What to work on:
In the entries that follow, the first line to write out is the one containing "# Passo a passo", and the last is the one containing "2) Depois de". Reproduce that stretch exactly, with nothing before or after it.

Top of Materials provided

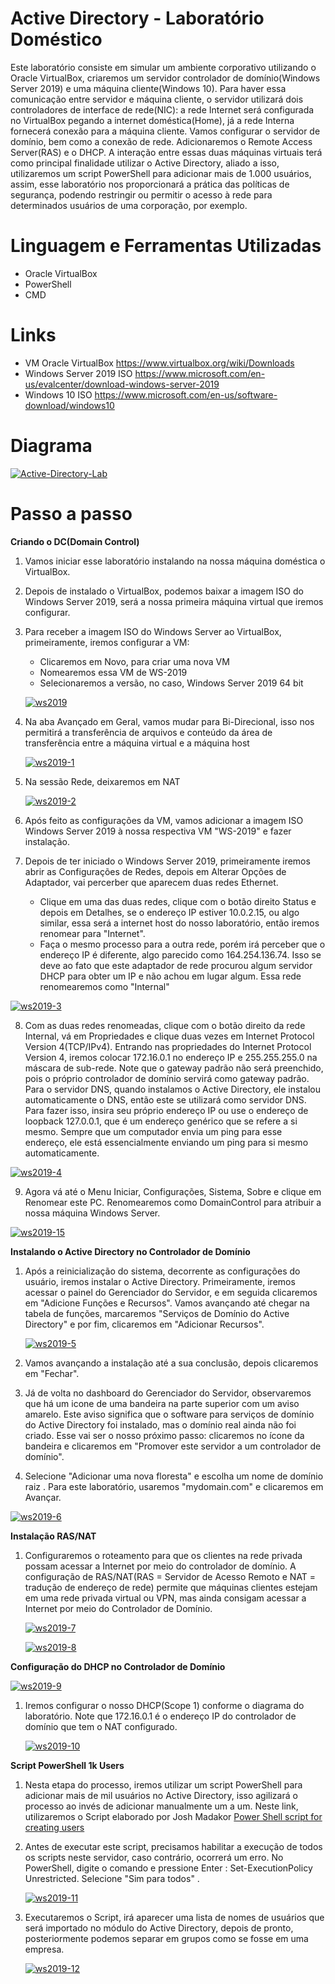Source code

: # Active Directory - Laboratório Doméstico
Este laboratório consiste em simular um ambiente corporativo utilizando o Oracle VirtualBox, criaremos um servidor controlador de domínio(Windows Server 2019) e uma máquina cliente(Windows 10). Para haver essa comunicação entre servidor e máquina cliente, o servidor utilizará dois controladores de interface de rede(NIC): a rede Internet será configurada no VirtualBox pegando a internet doméstica(Home), já a rede Interna fornecerá conexão para a máquina cliente. Vamos configurar o servidor de domínio, bem como a conexão de rede. Adicionaremos o Remote Access Server(RAS) e o DHCP.
A interação entre essas duas máquinas virtuais terá como principal finalidade utilizar o Active Directory, aliado a isso, utilizaremos um script PowerShell para adicionar mais de 1.000 usuários, assim, esse laboratório nos proporcionará a prática das políticas de segurança, podendo restringir ou permitir o acesso à rede para determinados usuários de uma corporação, por exemplo.

# Linguagem e Ferramentas Utilizadas
- Oracle VirtualBox
- PowerShell
- CMD

# Links
- VM Oracle VirtualBox https://www.virtualbox.org/wiki/Downloads 
- Windows Server 2019 ISO https://www.microsoft.com/en-us/evalcenter/download-windows-server-2019
- Windows 10 ISO https://www.microsoft.com/en-us/software-download/windows10

# Diagrama
<a href="https://ibb.co/C512HrwR"><img src="https://i.ibb.co/6RnBWdyj/Active-Directory-Lab.jpg" alt="Active-Directory-Lab" border="0"></a>

# Passo a passo
<b>Criando o DC(Domain Control)</b>

1) Vamos iniciar esse laboratório instalando na nossa máquina doméstica o VirtualBox.
2) Depois de instalado o VirtualBox, podemos baixar a imagem ISO do Windows Server 2019, será a nossa primeira máquina virtual que iremos configurar.
3) Para receber a imagem ISO do Windows Server ao VirtualBox, primeiramente, iremos configurar a VM:
   - Clicaremos em Novo, para criar uma nova VM
   - Nomearemos essa VM de WS-2019
   - Selecionaremos a versão, no caso, Windows Server 2019 64 bit
     
   <a href="https://ibb.co/Pvnz7702"><img src="https://i.ibb.co/mVwFLLgn/ws2019.jpg" alt="ws2019" border="0"></a>

4) Na aba Avançado em Geral, vamos mudar para Bi-Direcional, isso nos permitirá a transferência de arquivos e conteúdo da área de transferência entre a máquina virtual e a máquina host

   <a href="https://ibb.co/vCDC1N7N"><img src="https://i.ibb.co/nqRqrXHX/ws2019-1.jpg" alt="ws2019-1" border="0"></a>

5) Na sessão Rede, deixaremos em NAT

   <a href="https://ibb.co/7xhLqbxR"><img src="https://i.ibb.co/WNCjLsNP/ws2019-2.jpg" alt="ws2019-2" border="0"></a>

6) Após feito as configurações da VM, vamos adicionar a imagem ISO Windows Server 2019 à nossa respectiva VM "WS-2019" e fazer instalação.
7) Depois de ter iniciado o Windows Server 2019, primeiramente iremos abrir as Configurações de Redes, depois em Alterar Opções de Adaptador, vai percerber que aparecem duas redes Ethernet.
   - Clique em uma das duas redes, clique com o botão direito Status e depois em Detalhes, se o endereço IP estiver 10.0.2.15, ou algo similar, essa será a internet host do nosso laboratório, então iremos renomear para "Internet".
   - Faça o mesmo processo para a outra rede, porém irá perceber que o endereço IP é diferente, algo parecido como 164.254.136.74. Isso se deve ao fato que este adaptador de rede procurou algum servidor DHCP para obter um IP e não achou em lugar algum. Essa rede renomearemos como "Internal"
 
  <a href="https://ibb.co/gcfY6Ct"><img src="https://i.ibb.co/sXN7trs/ws2019-3.jpg" alt="ws2019-3" border="0"></a>

8) Com as duas redes renomeadas, clique com o botão direito da rede Internal, vá em Propriedades e clique duas vezes em Internet Protocol Version 4(TCP/IPv4). Entrando nas propriedades do Internet Protocol Version 4, iremos colocar 172.16.0.1 no endereço IP e 255.255.255.0 na máscara de sub-rede. Note que o gateway padrão não será preenchido, pois o próprio controlador de domínio servirá como gateway padrão. Para o servidor DNS, quando instalamos o Active Directory, ele instalou automaticamente o DNS, então este se utilizará como servidor DNS. Para fazer isso, insira seu próprio endereço IP ou use o endereço de loopback 127.0.0.1, que é um endereço genérico que se refere a si mesmo. Sempre que um computador envia um ping para esse endereço, ele está essencialmente enviando um ping para si mesmo automaticamente.

  <a href="https://imgbb.com/"><img src="https://i.ibb.co/DgLRh0cG/ws2019-4.jpg" alt="ws2019-4" border="0"></a>

9) Agora vá até o Menu Iniciar, Configurações, Sistema, Sobre e clique em Renomear este PC. Renomearemos como DomainControl para atribuir a nossa máquina Windows Server.
 
 <a href="https://ibb.co/3ycMKyMD"><img src="https://i.ibb.co/bgX2tg2S/ws2019-15.jpg" alt="ws2019-15" border="0"></a>

<b>Instalando o Active Directory no Controlador de Domínio</b>

1) Após a reinicialização do sistema, decorrente as configurações do usuário, iremos instalar o Active Directory. Primeiramente, iremos acessar o painel do Gerenciador do Servidor, e em seguida clicaremos em "Adicione Funções e Recursos". Vamos avançando até chegar na tabela de funções, marcaremos "Serviços de Domínio do Active Directory" e por fim, clicaremos em "Adicionar Recursos".

   <a href="https://ibb.co/xK8JvwGD"><img src="https://i.ibb.co/6cJghGbm/ws2019-5.jpg" alt="ws2019-5" border="0"></a>

2) Vamos avançando a instalação até a sua conclusão, depois clicaremos em "Fechar".

3) Já de volta no dashboard do Gerenciador do Servidor, observaremos que há um icone de uma bandeira na parte superior com um aviso amarelo. Este aviso significa que o software para serviços de domínio do Active Directory foi instalado, mas o domínio real ainda não foi criado. Esse vai ser o nosso próximo passo: clicaremos no ícone da bandeira e clicaremos em "Promover este servidor a um controlador de domínio".

4) Selecione "Adicionar uma nova floresta" e escolha um nome de domínio raiz . Para este laboratório, usaremos "mydomain.com" e clicaremos em Avançar.

  <a href="https://imgbb.com/"><img src="https://i.ibb.co/C5Y7KXf5/ws2019-6.jpg" alt="ws2019-6" border="0"></a>

<b>Instalação RAS/NAT</b>

1) Configuraremos o roteamento para que os clientes na rede privada possam acessar a Internet por meio do controlador de domínio. A configuração de RAS/NAT(RAS = Servidor de Acesso Remoto e NAT = tradução de endereço de rede) permite que máquinas clientes estejam em uma rede privada virtual ou VPN, mas ainda consigam acessar a Internet por meio do Controlador de Domínio.

   <a href="https://ibb.co/0j47HCpC"><img src="https://i.ibb.co/Kj4PT2c2/ws2019-7.jpg" alt="ws2019-7" border="0"></a>

   <a href="https://ibb.co/MD52jBp2"><img src="https://i.ibb.co/d0JW3m6W/ws2019-8.jpg" alt="ws2019-8" border="0"></a>

<b>Configuração do DHCP no Controlador de Domínio</b>

   <a href="https://ibb.co/tpn6Nndq"><img src="https://i.ibb.co/23RrLRbv/ws2019-9.jpg" alt="ws2019-9" border="0"></a>

1) Iremos configurar o nosso DHCP(Scope 1) conforme o diagrama do laboratório. Note que 172.16.0.1 é o endereço IP do controlador de domínio que tem o NAT configurado.

   <a href='https://postimages.org/' target='_blank'><img src='https://i.postimg.cc/2yPp0hYL/ws2019-10.jpg' border='0' alt='ws2019-10'/></a>

<b>Script PowerShell 1k Users</b>

1) Nesta etapa do processo, iremos utilizar um script PowerShell para adicionar mais de mil usuários no Active Directory, isso agilizará o processo ao invés de adicionar manualmente um a um. Neste link, utilizaremos o Script elaborado por Josh Madakor [Power Shell script for creating users](https://github.com/joshmadakor1/AD_PS)

2) Antes de executar este script, precisamos habilitar a execução de todos os scripts neste servidor, caso contrário, ocorrerá um erro. No PowerShell, digite o comando e pressione Enter : Set-ExecutionPolicy Unrestricted. Selecione "Sim para todos" . 

   <a href='https://postimages.org/' target='_blank'><img src='https://i.postimg.cc/L8SQm2H1/ws2019-11.jpg' border='0' alt='ws2019-11'/></a>

3) Executaremos o Script, irá aparecer uma lista de nomes de usuários que será importado no módulo do Active Directory, depois de pronto, posteriormente podemos separar em grupos como se fosse em uma empresa.

   <a href='https://postimages.org/' target='_blank'><img src='https://i.postimg.cc/fy3vDWqY/ws2019-12.jpg' border='0' alt='ws2019-12'/></a>

   


 

 
     



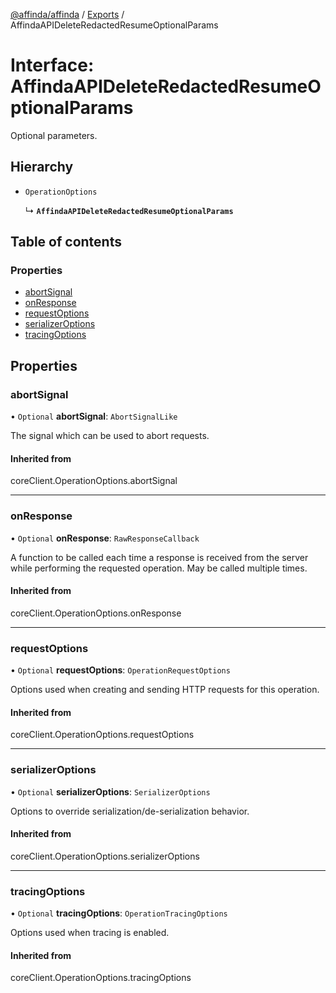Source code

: [@affinda/affinda](../README.md) / [Exports](../modules.md) / AffindaAPIDeleteRedactedResumeOptionalParams

# Interface: AffindaAPIDeleteRedactedResumeOptionalParams

Optional parameters.

## Hierarchy

- `OperationOptions`

  ↳ **`AffindaAPIDeleteRedactedResumeOptionalParams`**

## Table of contents

### Properties

- [abortSignal](AffindaAPIDeleteRedactedResumeOptionalParams.md#abortsignal)
- [onResponse](AffindaAPIDeleteRedactedResumeOptionalParams.md#onresponse)
- [requestOptions](AffindaAPIDeleteRedactedResumeOptionalParams.md#requestoptions)
- [serializerOptions](AffindaAPIDeleteRedactedResumeOptionalParams.md#serializeroptions)
- [tracingOptions](AffindaAPIDeleteRedactedResumeOptionalParams.md#tracingoptions)

## Properties

### abortSignal

• `Optional` **abortSignal**: `AbortSignalLike`

The signal which can be used to abort requests.

#### Inherited from

coreClient.OperationOptions.abortSignal

___

### onResponse

• `Optional` **onResponse**: `RawResponseCallback`

A function to be called each time a response is received from the server
while performing the requested operation.
May be called multiple times.

#### Inherited from

coreClient.OperationOptions.onResponse

___

### requestOptions

• `Optional` **requestOptions**: `OperationRequestOptions`

Options used when creating and sending HTTP requests for this operation.

#### Inherited from

coreClient.OperationOptions.requestOptions

___

### serializerOptions

• `Optional` **serializerOptions**: `SerializerOptions`

Options to override serialization/de-serialization behavior.

#### Inherited from

coreClient.OperationOptions.serializerOptions

___

### tracingOptions

• `Optional` **tracingOptions**: `OperationTracingOptions`

Options used when tracing is enabled.

#### Inherited from

coreClient.OperationOptions.tracingOptions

Bottom of Materials provided

Reply:
# Passo a passo
<b>Criando o DC(Domain Control)</b>

1) Vamos iniciar esse laboratório instalando na nossa máquina doméstica o VirtualBox.
2) Depois de instalado o VirtualBox, podemos baixar a imagem ISO do Windows Server 2019, será a nossa primeira máquina virtual que iremos configurar.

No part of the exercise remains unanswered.